The 2002 Johannesburg Plan of Implementation reaffirmed the responsibility of governments for capacity building and asked the United Nations to adopt a Decade of Education for Sustainable Development, starting in 2005.
That the two world summits on sustainable development put so much emphasis on capacity building and education for sustainable development indicates their crucial importance, but also the fact that too little has been done for too long. Tertiary institutions around the world have yet to incorporate sustainability education in their curricula.1
It would be misleading, however, to expect governments taking the lead in sustainability education. They can only be supportive of what primarily is a task for educators themselves. This impressive work gives an excellent example of a
successful collaborative initiative. The two volumes document how environmental legal education can be used for sustainability education in an entire region. As one of the editors points out: “Environmental law is rapidly becoming a foundation for sustainability, both of the economy and the society of nations worldwide”.2
Each of the work’s three editors has a credible history of capacity building. Associate Professor Donna Craig is director of the Centre for Environmental Law at Macquarie University, long-term advocate of environmental legal education and chiefly responsible for preparing this book. Professor Nicholas Robinson is co-director of the Center for Environmental Legal Studies at Pace University, New York, and Chair of the IUCN Commission on Environmental Law (CEL). Professor Koh Kheng-Lian is director of the Asia-Pacific Centre for Environmental Law (APCEL) at the National University of Singapore hosting various “training the trainers” courses for environmental legal education in Asia.

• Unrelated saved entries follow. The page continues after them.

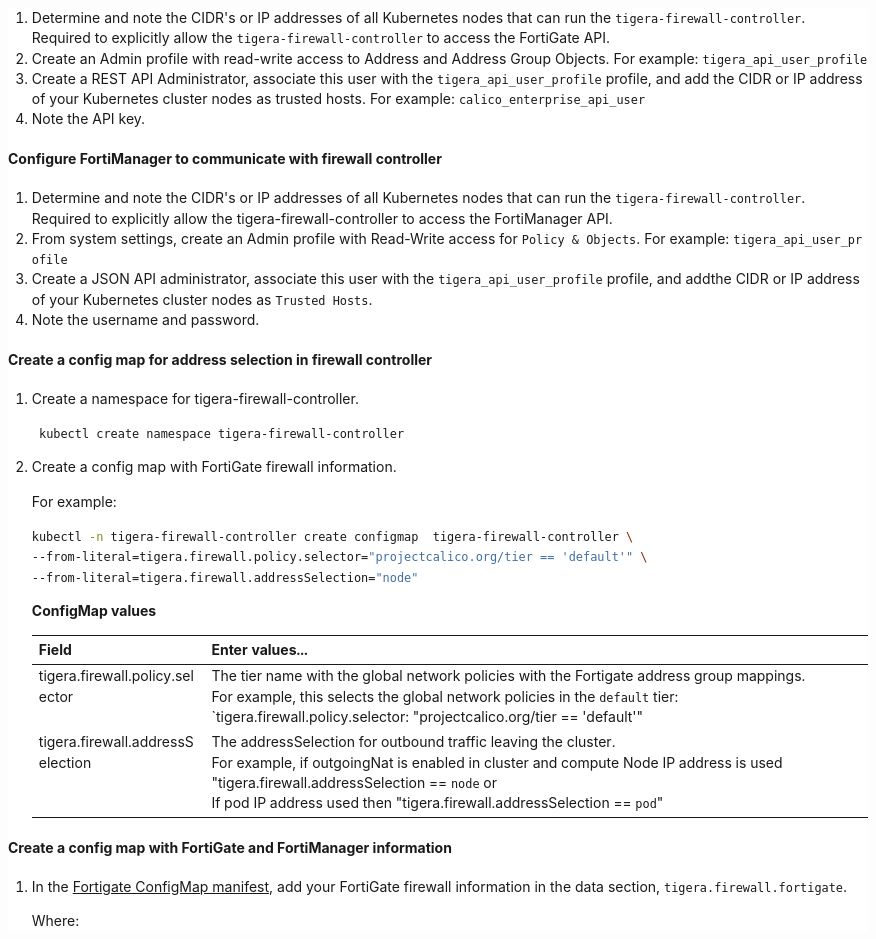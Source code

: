 1. Determine and note the CIDR's or IP addresses of all Kubernetes nodes that can run the `tigera-firewall-controller`. 
    Required to explicitly allow the `tigera-firewall-controller` to access the FortiGate API.
1. Create an Admin profile with read-write access to Address and Address Group Objects. 
    For example: `tigera_api_user_profile`
1. Create a REST API Administrator, associate this user with the `tigera_api_user_profile` profile, and add the CIDR or IP address of your Kubernetes cluster nodes as trusted hosts. 
    For example:  `calico_enterprise_api_user`
1. Note the API key.

#### Configure FortiManager to communicate with firewall controller

1. Determine and note the CIDR's or IP addresses of all Kubernetes nodes that can run the `tigera-firewall-controller`. 
    Required to explicitly allow the tigera-firewall-controller to access the FortiManager API.
1. From system settings, create an Admin profile with Read-Write access for `Policy & Objects`. 
    For example: `tigera_api_user_profile`
1. Create a JSON API administrator, associate this user with the `tigera_api_user_profile` profile, and addthe  CIDR or IP address of your Kubernetes cluster nodes as `Trusted Hosts`.
1. Note the username and password.

#### Create a config map for address selection in firewall controller

1. Create a namespace for tigera-firewall-controller.

    ```bash
     kubectl create namespace tigera-firewall-controller
    ```

1. Create a config map with FortiGate firewall information.

    For example:

   ```bash
   kubectl -n tigera-firewall-controller create configmap  tigera-firewall-controller \
   --from-literal=tigera.firewall.policy.selector="projectcalico.org/tier == 'default'" \
   --from-literal=tigera.firewall.addressSelection="node"
   ```

    **ConfigMap values**

    | Field                            | Enter values...                                                                                                                                                                                                                                                                     |
    |----------------------------------|-------------------------------------------------------------------------------------------------------------------------------------------------------------------------------------------------------------------------------------------------------------------------------------|
    | tigera.firewall.policy.selector  | The tier name with the global network policies with the Fortigate address group mappings.<br>For example, this selects the global network policies in the `default` tier:<br>`tigera.firewall.policy.selector: "projectcalico.org/tier == 'default'"                                |
    | tigera.firewall.addressSelection | The addressSelection for outbound traffic leaving the cluster.<br>For example, if outgoingNat is enabled in cluster and compute Node IP address is used "tigera.firewall.addressSelection == `node` or <br> If pod IP address used then "tigera.firewall.addressSelection == `pod`" |

#### Create a config map with FortiGate and FortiManager information

1. In the [Fortigate ConfigMap manifest]({{site.baseurl}}/manifests/fortinet-device-configmap.yaml), add your FortiGate firewall information in the data section, `tigera.firewall.fortigate`.

    Where:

Together with further leading environmental lawyers participating in the project, the editors represent the CEL’s outstanding role for capacity building. No other professional body has done more for environmental legal education. Its partnership with the Asian Development Bank (ADB) has been particularly successful. Thanks to the initiative of the former Chair of the CEL, Dr Parvez Hassan (Pakistan), the ADP helped funding the “Training the Trainers” programme for the Asian-Pacific region and the production of this publication.
Essentially, the two volumes contain materials used in the IUCN/UNEP “Training the Trainers” programme. As such it is a most comprehensive source book of environmental law and an excellent teaching tool for academics in the region and other parts of the world. What’s more, working with this book saves a lot of time as it brings together articles, book extracts, unpublished papers, topic- oriented references and documents that are not readily available otherwise.
Readers can approach this work in two ways: one is to simply use it for preparation of environmental law courses, the other is to gauge how environmental law may (or may not) contribute to sustainable development. Each way has its own merits. Teaching the law needs no further justification, but evaluating it may be the real challenge. Does this compilation of texts and materials present environmental law as a tool for achieving sustainable development?
My answer is an unreserved yes, but probably not for the same reasons the editors had in mind in designing the book.
To be sure, the intended purpose is a useable book for courses on environmental law, not an introduction to sustainability law. As a teaching tool with a certain geographical focus, the book aims for practicality. In many ways the needs of environmental law teachers of the Asia-Pacific region are different from general academic interests. Volume 1 contains several chapters to specifically meet these needs like, for example, “Environmental Law Capacity Building” (ch.3),
2 Vol.1, p. 147.
“Comparative Overviews of Asian and Pacific Environmental Law” (ch.5), and volume 2 has its focus on procedures (ch.s 14, 16, 23) and selected topics of environmental law (ch.s 12, 13, 14, 15) with a considerable component of region- specific discussions. There is clearly an emphasis on regional aspects of environmental, developmental and legal issues, and readers need to be aware of the developing nature of environmental law in the Asian and Pacific region that the book tries to facilitate.
As important and meritorious the book’s purpose is, its actual content goes further. It covers a lot more than “approaches and resources” (sub-title) to environmental law training in Asia and the Pacific. The selection of topics and arrangement of materials together with editorial notes, questions for discussion and further references signal an ambition for advanced training and learning. The underpinning message of the entire text is that environmental law itself is developing. The presentation of environmental law as an evolving, dynamic and interdisciplinary subject makes the book invaluable to ALL environmental law teachers.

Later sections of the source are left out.